Je me plantais devant lui, fixant son visage alors qu'il refusait délibérément de me regarder.
- Je n'ai pas besoin d'être assise sur un trône, énonçais-je calmement, pour savoir que ce que je veux est juste et bien. Je n'ai pas besoin de faire partie de la soi-disante élite du monde pour réaliser mes rêves et aider les autres. Je n'ai pas besoin non plus d'être née riche, pour mourir pauvre, ou d'être née pauvre, pour mourir riche. Et ceux qui pensent aujourd'hui faire partie d'une certaine élite, ne sont que des victimes de leur propre insignifiance, que des êtres humains, qui sont nés, et qui vont mourir.
- Que voulez-vous ? demanda-t-il finalement avec lenteur, tout en trouvant mon regard.
- Je veux retourner finir ce que j'ai commencé, chuchotais-je.
- Pour mourir une seconde fois ? L'humanitaire est un monde impitoyable. Lorsque vous en faites trop, on vous juge de riche trop aimable. Si vous n'en faites pas assez, vous n'êtes qu'un égoïste, dit-il en redressant nonchalamment la couronne qui lui tombait sur les yeux.
- Croyez-vous que je l'ignore ? répliquais-je avec difficulté.
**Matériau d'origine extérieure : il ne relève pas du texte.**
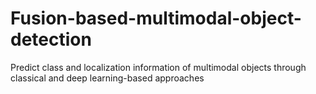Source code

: # Fusion-based-multimodal-object-detection
Predict class and localization information of multimodal objects through classical and deep learning-based approaches
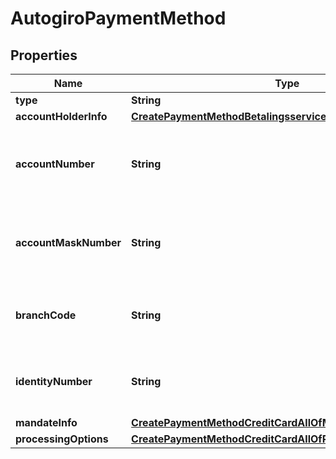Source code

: 

# AutogiroPaymentMethod


## Properties

| Name | Type | Description | Notes |
|------------ | ------------- | ------------- | -------------|
|**type** | **String** |  |  [optional] |
|**accountHolderInfo** | [**CreatePaymentMethodBetalingsserviceAllOfAccountHolderInfo**](CreatePaymentMethodBetalingsserviceAllOfAccountHolderInfo.md) |  |  [optional] |
|**accountNumber** | **String** | The number of the customer&#39;s bank account.  |  [optional] |
|**accountMaskNumber** | **String** | The masked account number such as ****1234.  |  [optional] |
|**branchCode** | **String** | The branch code of the bank used for direct debit.  |  [optional] |
|**identityNumber** | **String** | The identity number used for Bank Transfer.  |  [optional] |
|**mandateInfo** | [**CreatePaymentMethodCreditCardAllOfMandateInfo**](CreatePaymentMethodCreditCardAllOfMandateInfo.md) |  |  [optional] |
|**processingOptions** | [**CreatePaymentMethodCreditCardAllOfProcessingOptions**](CreatePaymentMethodCreditCardAllOfProcessingOptions.md) |  |  [optional] |



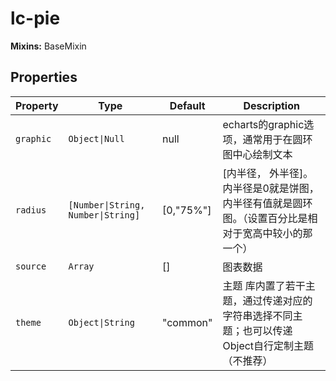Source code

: # lc-pie

**Mixins:** BaseMixin

## Properties

| Property  | Type                               | Default   | Description                                      |
|-----------|------------------------------------|-----------|--------------------------------------------------|
| `graphic` | `Object\|Null`                     | null      | echarts的graphic选项，通常用于在圆环图中心绘制文本                 |
| `radius`  | `[Number\|String, Number\|String]` | [0,"75%"] | [内半径， 外半径]。内半径是0就是饼图，内半径有值就是圆环图。（设置百分比是相对于宽高中较小的那一个） |
| `source`  | `Array`                            | []        | 图表数据                                             |
| `theme`   | `Object\|String`                   | "common"  | 主题 库内置了若干主题，通过传递对应的字符串选择不同主题；也可以传递Object自行定制主题（不推荐） |
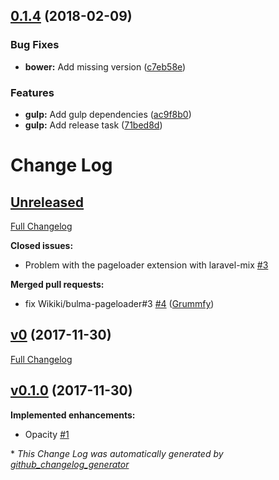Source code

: <a name="0.1.4"></a>
## [0.1.4](https://github.com/Wikiki/bulma-pageloader/compare/v0.1.0...v0.1.4) (2018-02-09)


### Bug Fixes

* **bower:** Add missing version ([c7eb58e](https://github.com/Wikiki/bulma-pageloader/commit/c7eb58e))


### Features

* **gulp:** Add gulp dependencies ([ac9f8b0](https://github.com/Wikiki/bulma-pageloader/commit/ac9f8b0))
* **gulp:** Add release task ([71bed8d](https://github.com/Wikiki/bulma-pageloader/commit/71bed8d))



# Change Log

## [Unreleased](https://github.com/wikiki/bulma-pageloader/tree/HEAD)

[Full Changelog](https://github.com/wikiki/bulma-pageloader/compare/v0...HEAD)

**Closed issues:**

- Problem with the pageloader extension with laravel-mix [\#3](https://github.com/Wikiki/bulma-pageloader/issues/3)

**Merged pull requests:**

- fix Wikiki/bulma-pageloader\#3 [\#4](https://github.com/Wikiki/bulma-pageloader/pull/4) ([Grummfy](https://github.com/Grummfy))

## [v0](https://github.com/wikiki/bulma-pageloader/tree/v0) (2017-11-30)
[Full Changelog](https://github.com/wikiki/bulma-pageloader/compare/v0.1.0...v0)

## [v0.1.0](https://github.com/wikiki/bulma-pageloader/tree/v0.1.0) (2017-11-30)
**Implemented enhancements:**

- Opacity [\#1](https://github.com/Wikiki/bulma-pageloader/issues/1)



\* *This Change Log was automatically generated by [github_changelog_generator](https://github.com/skywinder/Github-Changelog-Generator)*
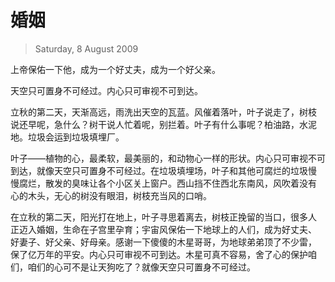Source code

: # 婚姻

> Saturday, 8 August 2009

上帝保佑一下他，成为一个好丈夫，成为一个好父亲。

天空只可置身不可经过。内心只可审视不可到达。

立秋的第二天，天渐高远，雨洗出天空的瓦蓝。风催着落叶，叶子说走了，树枝
说还早呢，急什么？树干说人忙着呢，别拦着。叶子有什么事呢？柏油路，水泥
地。垃圾会运到垃圾填埋厂。

叶子――植物的心，最柔软，最美丽的，和动物心一样的形状。内心只可审视不可
到达，就像天空只可置身不可经过。在垃圾填埋场，叶子和其他可腐烂的垃圾慢
慢腐烂，散发的臭味让各个小区关上窗户。西山挡不住西北东南风，风吹着没有
心的木头，无心的树没有眼泪，树枝充当风的口哨。

在立秋的第二天，阳光打在地上，叶子寻思着离去，树枝正挽留的当口，很多人
正迈入婚姻，生命在子宫里孕育；宇宙风保佑一下地球上的人们，成为好丈夫、
好妻子、好父亲、好母亲。感谢一下傻傻的木星哥哥，为地球弟弟顶了不少雷，
保了亿万年的平安。内心只可审视不可到达。木星可真不容易，舍了心的保护咱
们，咱们的心可不是让天狗吃了？就像天空只可置身不可经过。

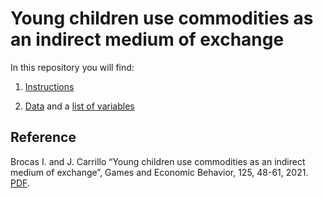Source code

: # Young children use commodities as an indirect medium of exchange

In this repository you will find: 

1. [Instructions](https://raw.githubusercontent.com/labelinstitute/dev_DM/main/Market/Instructions_Market.pdf) 

2. [Data](https://github.com/labelinstitute/dev_DM/tree/main/Market/Data.xslx) and a [list of variables](https://raw.githubusercontent.com/labelinstitute/dev_DM/main/Market/Variables_Market.pdf)


## Reference
Brocas I. and J. Carrillo “Young children use commodities as an indirect medium of exchange”, Games and Economic Behavior, 125, 48-61, 2021. [PDF](http://isabellebrocas.org/Research/trade.pdf).
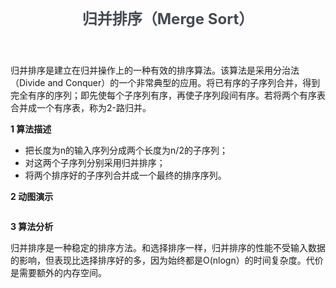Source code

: <!DOCTYPE html>
<html lang="zh-CN">
<head>
    <meta charset="UTF-8" />
    <meta name="viewport" content="width=device-width, initial-scale=1, maximum-scale=1">
    <link href="http://www.yoqian.cn/wp-content/themes/adams/style.css?v1.2.5" type="text/css" rel="stylesheet">
    <link href="http://www.yoqian.cn/wp-content/themes/adams/static/caomei1.2.8/style.css?v1.2.5" type="text/css" rel="stylesheet">
    <title>归并排序（Merge Sort）</title>
<link rel='dns-prefetch' href='//cdn.staticfile.org' />
<link rel='dns-prefetch' href='//s.w.org' />
<link rel='stylesheet' id='wp-block-library-css'  href='http://www.yoqian.cn/wp-includes/css/dist/block-library/style.min.css?ver=5.2.3' type='text/css' media='all' />
<script type='text/javascript' src='//cdn.staticfile.org/jquery/3.1.1/jquery.min.js?ver=v1.2.5'></script>
<script type='text/javascript' src='http://www.yoqian.cn/wp-content/themes/adams/static/script.js?ver=v1.2.5'></script>
<script type='text/javascript' src='//cdn.staticfile.org/prettify/r298/prettify.js?ver=v1.2.5'></script>
<script type='text/javascript' src='//cdn.staticfile.org/instantclick/3.0.1/instantclick.min.js?ver=v1.2.5'></script>
<link rel='https://api.w.org/' href='http://www.yoqian.cn/index.php?rest_route=/' />
<link rel="EditURI" type="application/rsd+xml" title="RSD" href="http://www.yoqian.cn/xmlrpc.php?rsd" />
<link rel="wlwmanifest" type="application/wlwmanifest+xml" href="http://www.yoqian.cn/wp-includes/wlwmanifest.xml" /> 
<link rel='prev' title='希尔排序（Shell Sort）' href='http://www.yoqian.cn/?p=48' />
<link rel='next' title='快速排序（Quick Sort）' href='http://www.yoqian.cn/?p=52' />
<link rel="canonical" href="http://www.yoqian.cn/?p=50" />
<link rel='shortlink' href='http://www.yoqian.cn/?p=50' />
    
<script>
    if(localStorage.adams_color_style) $('head').append("<style class='diy-color-style'>" + localStorage.adams_color_style + "</style>");
    if(localStorage.adams_font_style) $('head').append("<style class='diy-font-style'>" + localStorage.adams_font_style + "</style>");
</script>
</head>
<body>
<!-- Header -->
<header>
    <section class="container" style="padding-top: 12px;">
        <hgroup itemscope itemtype="https://schema.org/WPHeader">
            <h1 class="fullname" style="margin: 0;font-size: 1.5rem;font-weight:bold;color:#434a54;display:inline-block;position:relative;z-index:1;" >归并排序（Merge Sort）</h1>
        </hgroup>
    </section>
</header>    <!-- Content -->
    <section class="container main-load">
        <article class="post_article" itemscope itemtype="https://schema.org/Article">
        
<p>归并排序是建立在归并操作上的一种有效的排序算法。该算法是采用分治法（Divide and Conquer）的一个非常典型的应用。将已有序的子序列合并，得到完全有序的序列；即先使每个子序列有序，再使子序列段间有序。若将两个有序表合并成一个有序表，称为2-路归并。</p>



<p><strong>1 算法描述</strong></p>



<ul><li>把长度为n的输入序列分成两个长度为n/2的子序列；</li><li>对这两个子序列分别采用归并排序；</li><li>将两个排序好的子序列合并成一个最终的排序序列。</li></ul>

<p><strong>2 动图演示</strong></p>

<figure class="wp-block-image"><img src="http://5b0988e595225.cdn.sohucs.com/images/20181009/19840a8b80d6465dbe2026157435ad2c.gif" alt=""/></figure>

<p><strong>3 算法分析</strong></p>

<p>归并排序是一种稳定的排序方法。和选择排序一样，归并排序的性能不受输入数据的影响，但表现比选择排序好的多，因为始终都是O(nlogn）的时间复杂度。代价是需要额外的内存空间。</p>
        </article>
    </section>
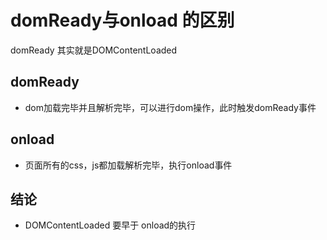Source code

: 
# domReady与onload 的区别
domReady 其实就是DOMContentLoaded

## domReady
- dom加载完毕并且解析完毕，可以进行dom操作，此时触发domReady事件

## onload
- 页面所有的css，js都加载解析完毕，执行onload事件

## 结论
- DOMContentLoaded 要早于 onload的执行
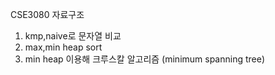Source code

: CSE3080 자료구조  
1. kmp,naive로 문자열 비교  
2. max,min heap sort  
3. min heap 이용해 크루스칼 알고리즘 (minimum spanning tree)
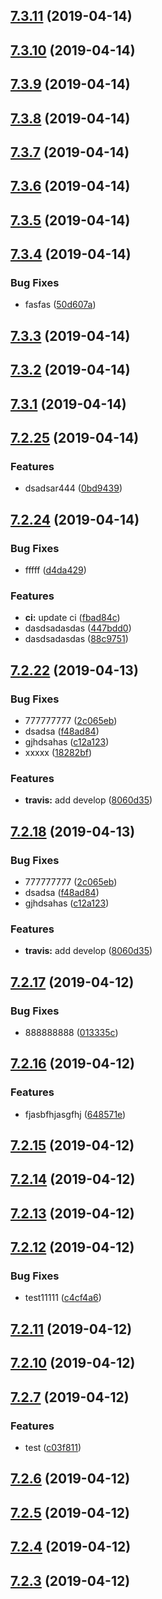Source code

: <a name="7.3.11"></a>
## [7.3.11](https://github.com/laixiangran/ng-xdesign/compare/7.3.10...7.3.11) (2019-04-14)



<a name="7.3.10"></a>
## [7.3.10](https://github.com/laixiangran/ng-xdesign/compare/7.3.9...7.3.10) (2019-04-14)



<a name="7.3.9"></a>
## [7.3.9](https://github.com/laixiangran/ng-xdesign/compare/7.3.8...7.3.9) (2019-04-14)



<a name="7.3.8"></a>
## [7.3.8](https://github.com/laixiangran/ng-xdesign/compare/7.3.7...7.3.8) (2019-04-14)



<a name="7.3.7"></a>
## [7.3.7](https://github.com/laixiangran/ng-xdesign/compare/7.3.6...7.3.7) (2019-04-14)



<a name="7.3.6"></a>
## [7.3.6](https://github.com/laixiangran/ng-xdesign/compare/7.3.5...7.3.6) (2019-04-14)



<a name="7.3.5"></a>
## [7.3.5](https://github.com/laixiangran/ng-xdesign/compare/7.3.4...7.3.5) (2019-04-14)



<a name="7.3.4"></a>
## [7.3.4](https://github.com/laixiangran/ng-xdesign/compare/7.3.3...7.3.4) (2019-04-14)


### Bug Fixes

* fasfas ([50d607a](https://github.com/laixiangran/ng-xdesign/commit/50d607a))



<a name="7.3.3"></a>
## [7.3.3](https://github.com/laixiangran/ng-xdesign/compare/7.3.2...7.3.3) (2019-04-14)



<a name="7.3.2"></a>
## [7.3.2](https://github.com/laixiangran/ng-xdesign/compare/7.3.1...7.3.2) (2019-04-14)



<a name="7.3.1"></a>
## [7.3.1](https://github.com/laixiangran/ng-xdesign/compare/7.3.0...7.3.1) (2019-04-14)



<a name="7.2.25"></a>
## [7.2.25](https://github.com/laixiangran/ng-xdesign/compare/7.2.24...7.2.25) (2019-04-14)


### Features

* dsadsar444 ([0bd9439](https://github.com/laixiangran/ng-xdesign/commit/0bd9439))



<a name="7.2.24"></a>
## [7.2.24](https://github.com/laixiangran/ng-xdesign/compare/7.2.23...7.2.24) (2019-04-14)


### Bug Fixes

* fffff ([d4da429](https://github.com/laixiangran/ng-xdesign/commit/d4da429))


### Features

* **ci:** update ci ([fbad84c](https://github.com/laixiangran/ng-xdesign/commit/fbad84c))
* dasdsadasdas ([447bdd0](https://github.com/laixiangran/ng-xdesign/commit/447bdd0))
* dasdsadasdas ([88c9751](https://github.com/laixiangran/ng-xdesign/commit/88c9751))



<a name="7.2.22"></a>
## [7.2.22](https://github.com/laixiangran/ng-xdesign/compare/7.2.20...7.2.22) (2019-04-13)


### Bug Fixes

* 777777777 ([2c065eb](https://github.com/laixiangran/ng-xdesign/commit/2c065eb))
* dsadsa ([f48ad84](https://github.com/laixiangran/ng-xdesign/commit/f48ad84))
* gjhdsahas ([c12a123](https://github.com/laixiangran/ng-xdesign/commit/c12a123))
* xxxxx ([18282bf](https://github.com/laixiangran/ng-xdesign/commit/18282bf))


### Features

* **travis:** add develop ([8060d35](https://github.com/laixiangran/ng-xdesign/commit/8060d35))



<a name="7.2.18"></a>
## [7.2.18](https://github.com/laixiangran/ng-xdesign/compare/7.2.20...7.2.18) (2019-04-13)


### Bug Fixes

* 777777777 ([2c065eb](https://github.com/laixiangran/ng-xdesign/commit/2c065eb))
* dsadsa ([f48ad84](https://github.com/laixiangran/ng-xdesign/commit/f48ad84))
* gjhdsahas ([c12a123](https://github.com/laixiangran/ng-xdesign/commit/c12a123))


### Features

* **travis:** add develop ([8060d35](https://github.com/laixiangran/ng-xdesign/commit/8060d35))



<a name="7.2.17"></a>
## [7.2.17](https://github.com/laixiangran/ng-xdesign/compare/7.2.16...7.2.17) (2019-04-12)


### Bug Fixes

* 888888888 ([013335c](https://github.com/laixiangran/ng-xdesign/commit/013335c))



<a name="7.2.16"></a>
## [7.2.16](https://github.com/laixiangran/ng-xdesign/compare/7.2.14...7.2.16) (2019-04-12)


### Features

* fjasbfhjasgfhj ([648571e](https://github.com/laixiangran/ng-xdesign/commit/648571e))



<a name="7.2.15"></a>
## [7.2.15](https://github.com/laixiangran/ng-xdesign/compare/7.2.14...7.2.15) (2019-04-12)



<a name="7.2.14"></a>
## [7.2.14](https://github.com/laixiangran/ng-xdesign/compare/7.2.12...7.2.14) (2019-04-12)



<a name="7.2.13"></a>
## [7.2.13](https://github.com/laixiangran/ng-xdesign/compare/7.2.12...7.2.13) (2019-04-12)



<a name="7.2.12"></a>
## [7.2.12](https://github.com/laixiangran/ng-xdesign/compare/7.2.9...7.2.12) (2019-04-12)


### Bug Fixes

* test11111 ([c4cf4a6](https://github.com/laixiangran/ng-xdesign/commit/c4cf4a6))



<a name="7.2.11"></a>
## [7.2.11](https://github.com/laixiangran/ng-xdesign/compare/7.2.9...7.2.11) (2019-04-12)



<a name="7.2.10"></a>
## [7.2.10](https://github.com/laixiangran/ng-xdesign/compare/7.2.9...7.2.10) (2019-04-12)



<a name="7.2.7"></a>
## [7.2.7](https://github.com/laixiangran/ng-xdesign/compare/v7.2.6...v7.2.7) (2019-04-12)


### Features

* test ([c03f811](https://github.com/laixiangran/ng-xdesign/commit/c03f811))



## [7.2.6](https://github.com/laixiangran/ng-xdesign/compare/7.2.5...v7.2.6) (2019-04-12)



## [7.2.5](https://github.com/laixiangran/ng-xdesign/compare/7.2.4...7.2.5) (2019-04-12)



## [7.2.4](https://github.com/laixiangran/ng-xdesign/compare/7.2.3...7.2.4) (2019-04-12)



## [7.2.3](https://github.com/laixiangran/ng-xdesign/compare/7.2.0...7.2.3) (2019-04-12)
Savez-vous seulement à quel point il est difficile de supporter la méchanceté des gens ? Uniquement parce que vous tentez de les sauver ? Savez-vous à quel point il est difficile de vouloir continuer à vivre ? Pouvez-vous imaginer à quel point il est destructeur de donner la totalité de son être à des gens qui ne recherchent que la superficialité ?
Il se redressa lentement dans son trône, reposant sa jambe qui passait par-dessus l'accoudoir.
- Savez-vous pourquoi je suis vêtu de cette manière ? Car lorsque je suis décédé, il y a deux ans de cela, au commencement de l'apocalypse sur Terre, le juge de la Balance devait être opulent, couvert de richesse et de gloire.
- Car la Mort frappe tout le monde, ajouta-t-il en chuchotant.
- Mon avenir a toujours été limpide, répondis-je. Mourir pour la cause, mourir en se battant pour la Terre et pour tous les êtres vivants qu'elle porte, sans distinction. Voilà qui est fait. Mais oui, je suis égoïste, car tout n'est pas terminé, et tant qu'il restera quelque chose à sauver, je donnerai ma vie une énième fois. J'ai voulu signer pour sauver le monde, mais je n'ai pas réussi à faire les choses à grande échelle. Et maintenant, je vous demande de m'aider à réparer mon erreur.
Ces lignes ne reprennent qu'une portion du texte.